▸ **WHAT YOU WILL DO**
In the entries below, every line with the string "XIAO" is to be reported.

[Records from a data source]
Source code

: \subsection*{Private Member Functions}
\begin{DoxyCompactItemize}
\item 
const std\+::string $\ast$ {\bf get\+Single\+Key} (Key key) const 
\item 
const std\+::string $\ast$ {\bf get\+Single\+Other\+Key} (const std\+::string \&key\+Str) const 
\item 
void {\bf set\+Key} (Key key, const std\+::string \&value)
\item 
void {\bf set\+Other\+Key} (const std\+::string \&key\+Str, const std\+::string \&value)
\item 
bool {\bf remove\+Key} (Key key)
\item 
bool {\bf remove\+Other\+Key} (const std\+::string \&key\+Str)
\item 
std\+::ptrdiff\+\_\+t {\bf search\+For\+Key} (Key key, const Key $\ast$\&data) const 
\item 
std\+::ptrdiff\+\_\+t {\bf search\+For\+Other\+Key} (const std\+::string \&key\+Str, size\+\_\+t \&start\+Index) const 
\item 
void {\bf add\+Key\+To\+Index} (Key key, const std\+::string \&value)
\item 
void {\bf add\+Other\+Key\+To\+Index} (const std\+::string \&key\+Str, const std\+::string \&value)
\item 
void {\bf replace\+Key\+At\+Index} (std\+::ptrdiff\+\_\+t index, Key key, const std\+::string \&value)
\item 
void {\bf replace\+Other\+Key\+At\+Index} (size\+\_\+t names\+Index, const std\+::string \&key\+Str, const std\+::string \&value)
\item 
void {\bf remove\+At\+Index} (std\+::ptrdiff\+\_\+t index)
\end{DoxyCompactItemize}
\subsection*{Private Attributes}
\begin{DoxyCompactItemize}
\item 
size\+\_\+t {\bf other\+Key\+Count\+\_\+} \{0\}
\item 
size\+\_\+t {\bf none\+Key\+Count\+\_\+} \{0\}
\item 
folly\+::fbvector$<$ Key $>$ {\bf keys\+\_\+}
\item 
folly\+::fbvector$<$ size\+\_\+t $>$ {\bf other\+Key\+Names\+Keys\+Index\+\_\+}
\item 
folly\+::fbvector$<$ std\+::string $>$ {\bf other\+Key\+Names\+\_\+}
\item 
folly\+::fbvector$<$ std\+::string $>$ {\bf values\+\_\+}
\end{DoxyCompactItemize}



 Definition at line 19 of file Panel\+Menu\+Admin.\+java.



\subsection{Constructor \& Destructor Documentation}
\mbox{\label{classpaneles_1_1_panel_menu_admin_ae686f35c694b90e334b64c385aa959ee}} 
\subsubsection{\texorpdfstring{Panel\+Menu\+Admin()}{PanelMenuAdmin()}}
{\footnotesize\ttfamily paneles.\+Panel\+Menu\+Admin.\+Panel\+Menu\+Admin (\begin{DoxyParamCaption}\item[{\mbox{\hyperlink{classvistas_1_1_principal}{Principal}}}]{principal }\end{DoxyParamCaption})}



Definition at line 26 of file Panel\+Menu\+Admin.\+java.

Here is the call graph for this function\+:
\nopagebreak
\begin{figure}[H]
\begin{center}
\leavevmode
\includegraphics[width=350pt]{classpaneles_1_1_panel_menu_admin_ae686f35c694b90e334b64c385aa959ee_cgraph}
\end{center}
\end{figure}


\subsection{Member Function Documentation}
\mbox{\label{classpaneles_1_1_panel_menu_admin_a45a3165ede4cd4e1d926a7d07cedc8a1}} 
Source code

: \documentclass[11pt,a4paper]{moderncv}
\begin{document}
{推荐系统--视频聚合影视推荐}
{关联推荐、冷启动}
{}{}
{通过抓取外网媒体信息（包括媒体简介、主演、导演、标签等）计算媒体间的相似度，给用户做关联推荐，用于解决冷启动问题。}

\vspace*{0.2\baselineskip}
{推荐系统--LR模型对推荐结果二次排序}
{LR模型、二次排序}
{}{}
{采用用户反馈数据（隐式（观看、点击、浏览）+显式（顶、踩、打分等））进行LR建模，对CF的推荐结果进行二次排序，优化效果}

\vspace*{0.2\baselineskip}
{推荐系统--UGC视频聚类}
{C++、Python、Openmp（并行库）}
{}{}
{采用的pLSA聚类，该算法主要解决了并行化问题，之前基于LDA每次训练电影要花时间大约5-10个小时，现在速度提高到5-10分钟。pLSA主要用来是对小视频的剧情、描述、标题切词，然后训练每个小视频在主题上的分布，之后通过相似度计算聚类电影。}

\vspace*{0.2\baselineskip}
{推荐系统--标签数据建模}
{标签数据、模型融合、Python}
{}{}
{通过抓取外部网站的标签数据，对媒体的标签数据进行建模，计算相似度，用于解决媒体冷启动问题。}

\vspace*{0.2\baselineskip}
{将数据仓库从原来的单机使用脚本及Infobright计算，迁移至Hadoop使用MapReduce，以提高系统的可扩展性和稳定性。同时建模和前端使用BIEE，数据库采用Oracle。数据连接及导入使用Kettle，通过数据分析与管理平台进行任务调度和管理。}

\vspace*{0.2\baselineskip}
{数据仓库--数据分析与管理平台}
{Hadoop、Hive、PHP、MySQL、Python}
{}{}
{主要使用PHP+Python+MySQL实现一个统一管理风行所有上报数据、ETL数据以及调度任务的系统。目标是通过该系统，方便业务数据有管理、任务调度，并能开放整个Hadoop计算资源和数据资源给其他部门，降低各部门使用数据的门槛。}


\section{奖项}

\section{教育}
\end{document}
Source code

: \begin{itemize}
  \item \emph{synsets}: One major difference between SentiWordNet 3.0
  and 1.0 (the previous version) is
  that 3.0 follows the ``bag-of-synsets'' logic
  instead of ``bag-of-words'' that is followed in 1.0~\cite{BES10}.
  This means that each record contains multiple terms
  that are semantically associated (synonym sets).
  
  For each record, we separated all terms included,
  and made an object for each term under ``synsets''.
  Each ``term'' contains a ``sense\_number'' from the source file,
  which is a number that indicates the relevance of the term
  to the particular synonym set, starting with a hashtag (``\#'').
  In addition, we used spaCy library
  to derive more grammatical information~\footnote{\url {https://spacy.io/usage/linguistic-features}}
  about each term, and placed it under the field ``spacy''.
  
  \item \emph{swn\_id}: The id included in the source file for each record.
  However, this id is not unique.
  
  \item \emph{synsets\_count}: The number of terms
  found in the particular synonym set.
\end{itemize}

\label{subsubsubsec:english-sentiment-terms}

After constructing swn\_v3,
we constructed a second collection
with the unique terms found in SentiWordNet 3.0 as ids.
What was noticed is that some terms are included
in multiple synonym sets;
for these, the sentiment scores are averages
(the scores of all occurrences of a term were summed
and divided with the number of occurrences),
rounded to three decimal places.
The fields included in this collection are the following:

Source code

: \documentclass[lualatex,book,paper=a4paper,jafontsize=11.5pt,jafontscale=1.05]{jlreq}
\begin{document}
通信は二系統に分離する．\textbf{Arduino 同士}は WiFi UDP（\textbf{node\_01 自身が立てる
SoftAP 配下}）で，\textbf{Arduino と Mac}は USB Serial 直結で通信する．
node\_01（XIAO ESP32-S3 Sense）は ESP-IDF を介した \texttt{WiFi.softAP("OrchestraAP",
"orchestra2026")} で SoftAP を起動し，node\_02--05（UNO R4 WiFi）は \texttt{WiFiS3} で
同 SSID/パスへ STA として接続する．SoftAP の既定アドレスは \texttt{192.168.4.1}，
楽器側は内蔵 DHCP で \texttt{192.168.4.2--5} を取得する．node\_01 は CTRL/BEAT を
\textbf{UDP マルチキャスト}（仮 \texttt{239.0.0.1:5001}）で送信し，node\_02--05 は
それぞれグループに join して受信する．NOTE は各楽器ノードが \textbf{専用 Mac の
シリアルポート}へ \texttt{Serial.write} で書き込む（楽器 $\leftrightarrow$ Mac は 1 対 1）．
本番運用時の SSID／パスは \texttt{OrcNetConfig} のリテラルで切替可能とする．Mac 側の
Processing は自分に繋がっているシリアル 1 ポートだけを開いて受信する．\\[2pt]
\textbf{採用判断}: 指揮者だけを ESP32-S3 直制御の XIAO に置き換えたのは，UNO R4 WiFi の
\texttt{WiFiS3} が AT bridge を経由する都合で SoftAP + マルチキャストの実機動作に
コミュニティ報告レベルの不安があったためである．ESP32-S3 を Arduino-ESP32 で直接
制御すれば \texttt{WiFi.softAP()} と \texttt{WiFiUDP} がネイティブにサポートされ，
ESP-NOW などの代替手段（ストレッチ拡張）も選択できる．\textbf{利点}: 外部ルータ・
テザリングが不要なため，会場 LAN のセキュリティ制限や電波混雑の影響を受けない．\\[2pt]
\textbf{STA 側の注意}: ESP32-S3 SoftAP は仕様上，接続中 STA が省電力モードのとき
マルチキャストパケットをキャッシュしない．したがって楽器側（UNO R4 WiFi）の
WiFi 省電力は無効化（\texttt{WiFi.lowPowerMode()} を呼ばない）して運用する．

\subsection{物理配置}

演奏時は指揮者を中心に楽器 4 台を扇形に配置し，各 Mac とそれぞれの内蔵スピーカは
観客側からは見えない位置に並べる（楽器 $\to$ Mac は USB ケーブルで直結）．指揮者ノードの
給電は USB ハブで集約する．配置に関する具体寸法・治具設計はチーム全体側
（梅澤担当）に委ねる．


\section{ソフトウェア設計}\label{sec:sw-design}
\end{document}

▸ **YOUR SOLUTION**
node\_01（XIAO ESP32-S3 Sense）は ESP-IDF を介した \texttt{WiFi.softAP("OrchestraAP",
\textbf{採用判断}: 指揮者だけを ESP32-S3 直制御の XIAO に置き換えたのは，UNO R4 WiFi の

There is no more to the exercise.